If you had your testosterone (T) tested, then you should consider calculating your free and bioavailable T levels.
T in both men and women is mostly bound to proteins inside the blood, such as albumin and sex hormone-binding globulin (SHBG). This renders the hormone either temporarily or completely inactive. Measuring total testosterone alone might be insufficient for a proper diagnosis which is why calculating free and bioavailable testosterone is recommended.
Remember that your blood tests or calculator results are not a diagnosis
To confirm any hormonal problems with low or high T, you should talk to an experienced doctor who will evaluate your health status, symptoms, and medical history.
What is Free Testosterone?
Normally, more than 98% of the testosterone in your blood is bound to either SHBG (50-60%) or albumin (40-50%). This prevents it from producing its effects directly to the tissues. Free testosterone (FT) is the form of T in your blood that is not bound by any proteins.

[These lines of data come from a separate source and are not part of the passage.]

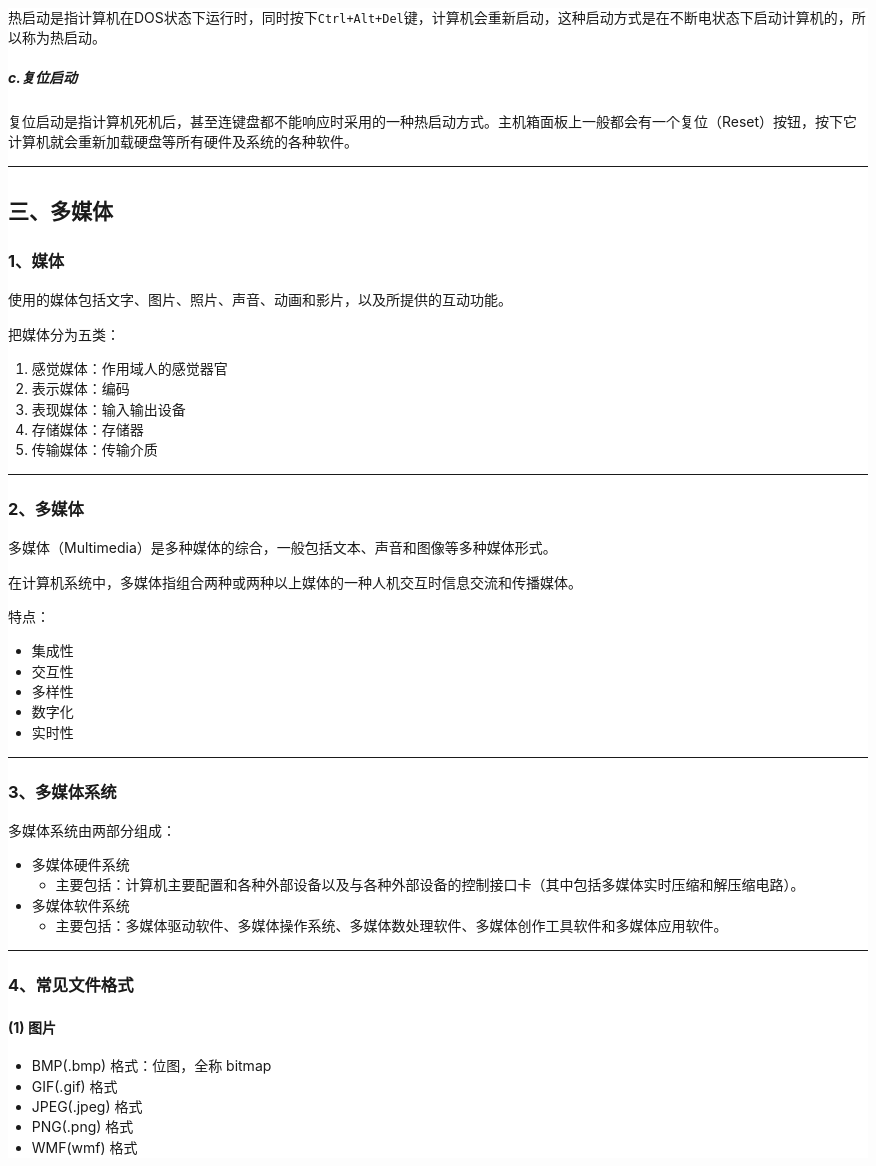 热启动是指计算机在DOS状态下运行时，同时按下`Ctrl+Alt+Del`键，计算机会重新启动，这种启动方式是在不断电状态下启动计算机的，所以称为热启动。

##### c.复位启动

复位启动是指计算机死机后，甚至连键盘都不能响应时采用的一种热启动方式。主机箱面板上一般都会有一个复位（Reset）按钮，按下它计算机就会重新加载硬盘等所有硬件及系统的各种软件。

---

## 三、多媒体

### 1、媒体

使用的媒体包括文字、图片、照片、声音、动画和影片，以及所提供的互动功能。

把媒体分为五类：

1. 感觉媒体：作用域人的感觉器官
2. 表示媒体：编码
3. 表现媒体：输入输出设备
4. 存储媒体：存储器
5. 传输媒体：传输介质

---

### 2、多媒体

多媒体（Multimedia）是多种媒体的综合，一般包括文本、声音和图像等多种媒体形式。

在计算机系统中，多媒体指组合两种或两种以上媒体的一种人机交互时信息交流和传播媒体。

特点：

+ 集成性
+ 交互性
+ 多样性
+ 数字化
+ 实时性

---

### 3、多媒体系统

多媒体系统由两部分组成：

+ 多媒体硬件系统
  + 主要包括：计算机主要配置和各种外部设备以及与各种外部设备的控制接口卡（其中包括多媒体实时压缩和解压缩电路）。
+ 多媒体软件系统
  + 主要包括：多媒体驱动软件、多媒体操作系统、多媒体数处理软件、多媒体创作工具软件和多媒体应用软件。

---

### 4、常见文件格式

#### (1) 图片

+ BMP(.bmp) 格式：位图，全称 bitmap
+ GIF(.gif) 格式
+ JPEG(.jpeg) 格式
+ PNG(.png) 格式
+ WMF(wmf) 格式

This is the active form of testosterone which produces the typical T effects including regulating sexual function and body composition.

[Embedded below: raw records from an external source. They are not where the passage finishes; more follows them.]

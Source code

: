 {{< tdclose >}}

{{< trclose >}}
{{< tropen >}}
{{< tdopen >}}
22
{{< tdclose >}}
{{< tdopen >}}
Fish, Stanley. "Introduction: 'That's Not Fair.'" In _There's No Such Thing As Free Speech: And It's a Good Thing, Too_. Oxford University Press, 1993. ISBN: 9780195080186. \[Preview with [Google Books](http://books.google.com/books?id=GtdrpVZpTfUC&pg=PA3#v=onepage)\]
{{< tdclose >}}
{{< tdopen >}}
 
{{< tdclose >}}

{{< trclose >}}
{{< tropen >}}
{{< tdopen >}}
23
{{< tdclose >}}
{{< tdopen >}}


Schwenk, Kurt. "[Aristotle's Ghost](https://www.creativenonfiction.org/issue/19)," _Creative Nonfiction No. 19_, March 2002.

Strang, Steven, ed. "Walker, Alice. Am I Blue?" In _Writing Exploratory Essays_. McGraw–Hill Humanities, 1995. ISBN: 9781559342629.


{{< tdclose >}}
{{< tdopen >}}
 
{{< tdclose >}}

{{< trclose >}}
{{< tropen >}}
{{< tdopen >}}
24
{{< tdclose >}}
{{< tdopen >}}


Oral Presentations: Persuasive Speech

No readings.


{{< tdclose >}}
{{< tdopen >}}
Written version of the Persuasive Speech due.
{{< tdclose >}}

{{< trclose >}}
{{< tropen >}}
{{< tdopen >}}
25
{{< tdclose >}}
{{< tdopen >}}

Free testosterone is considered more essential in the diagnosis of hypogonadism than total testosterone
Usually, free T levels depend on the amount of total T. However, certain conditions can affect the levels of SHBG and change the ratio between free T and bound T without affecting total T. In such cases, free testosterone is considered more important in the diagnosis of hypogonadism than total T.

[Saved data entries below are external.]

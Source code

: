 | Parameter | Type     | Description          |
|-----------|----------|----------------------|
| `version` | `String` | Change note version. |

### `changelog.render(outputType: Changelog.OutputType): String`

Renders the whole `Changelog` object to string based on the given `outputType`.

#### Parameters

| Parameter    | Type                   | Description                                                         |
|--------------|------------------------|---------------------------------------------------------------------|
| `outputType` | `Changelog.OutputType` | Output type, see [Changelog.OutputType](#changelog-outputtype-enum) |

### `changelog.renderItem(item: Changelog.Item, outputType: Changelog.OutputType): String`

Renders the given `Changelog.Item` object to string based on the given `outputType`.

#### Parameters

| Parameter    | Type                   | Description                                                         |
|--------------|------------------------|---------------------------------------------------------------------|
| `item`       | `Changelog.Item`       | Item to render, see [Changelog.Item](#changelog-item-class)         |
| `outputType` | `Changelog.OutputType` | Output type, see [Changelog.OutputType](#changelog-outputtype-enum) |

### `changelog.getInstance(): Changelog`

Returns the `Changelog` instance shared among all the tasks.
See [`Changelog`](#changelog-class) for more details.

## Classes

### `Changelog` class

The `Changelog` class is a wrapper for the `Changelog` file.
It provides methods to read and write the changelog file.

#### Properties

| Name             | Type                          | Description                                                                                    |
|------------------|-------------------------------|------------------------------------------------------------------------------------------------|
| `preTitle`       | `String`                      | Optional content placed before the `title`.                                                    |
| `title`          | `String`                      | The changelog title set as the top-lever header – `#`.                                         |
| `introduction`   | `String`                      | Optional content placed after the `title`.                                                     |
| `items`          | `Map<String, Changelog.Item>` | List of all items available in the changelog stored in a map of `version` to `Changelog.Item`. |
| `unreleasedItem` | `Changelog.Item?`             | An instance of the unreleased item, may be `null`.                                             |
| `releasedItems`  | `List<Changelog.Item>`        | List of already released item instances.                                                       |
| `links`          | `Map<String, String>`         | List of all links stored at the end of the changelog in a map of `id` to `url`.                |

One of these conditions is aging. According to evidence, it can lead to low FT coupled with symptoms whilst the person still has normal total T levels. For example, a study in 3334 men showed that males with low free T but normal total T had more symptoms of hypogonadism compared to those with low total T but normal free T levels.
SHBG can also surge during extreme weight loss, liver disease, and severe chronic infections. All these conditions diminish FT. In women, pregnancy also increases SHBG.
High free T in men is rare. It is either due to hormone-producing tumors or the use of anabolic steroids. In comparison, women have higher SHBG levels than men, which keeps most of the testosterone inactivated.
Besides, conditions such as obesity, diabetes, and polycystic ovarian syndrome (PCOS) often manifest with serious insulin resistance. This involves high insulin levels and systemic inflammation which are associated with low SHBG and consequently high free T in women.
What are the Average Free Testosterone Levels by Age?
Normally, FT should be around 2% of your total T. Optimal free testosterone levels in men are between 5-12 ng/dL (0.4-0.2 nmol/L) depending on age. Normal free testosterone levels in women are between 0.06-1.00 ng/dL, again depending on age.
Free testosterone levels can be measured by dialysis or immunoassay. Equilibrium dialysis is the most precise method, but it’s expensive and laborious which makes it impractical. On the other hand, the immunoassay is affordable but imperfect.
Below is a chart of the normal testosterone ranges according to age and gender (references were estimated using morning measurements with are 50% higher on average than afternoon levels):
What is Bioavailable Testosterone?
Bioavailable testosterone (BT) accounts for all the T in your blood that is not bound to SHBG. When SHBG binds with testosterone, your tissues can no longer use it – i.e. it is not bioavailable. The bioavailable fraction consists of your free T and albumin-bound testosterone.
Compared to FT, albumin-bound testosterone is not bioactive. However, unlike SHBG, albumin binds weakly to testosterone. Under certain conditions, the hormone can dissociate from this complex which would release free testosterone inside the tissues. Because of this, both albumin-bound testosterone and free T are considered bioavailable.
What is the Normal Range for Bioavailable Testosterone?
Normal bioavailable testosterone in men ranges between 40-260 ng/dL. Normal bioavailable testosterone in women is 0.8-10 ng/dL.
According to studies, the BT levels are an important indicator that correlates strongly with age and symptoms of low T.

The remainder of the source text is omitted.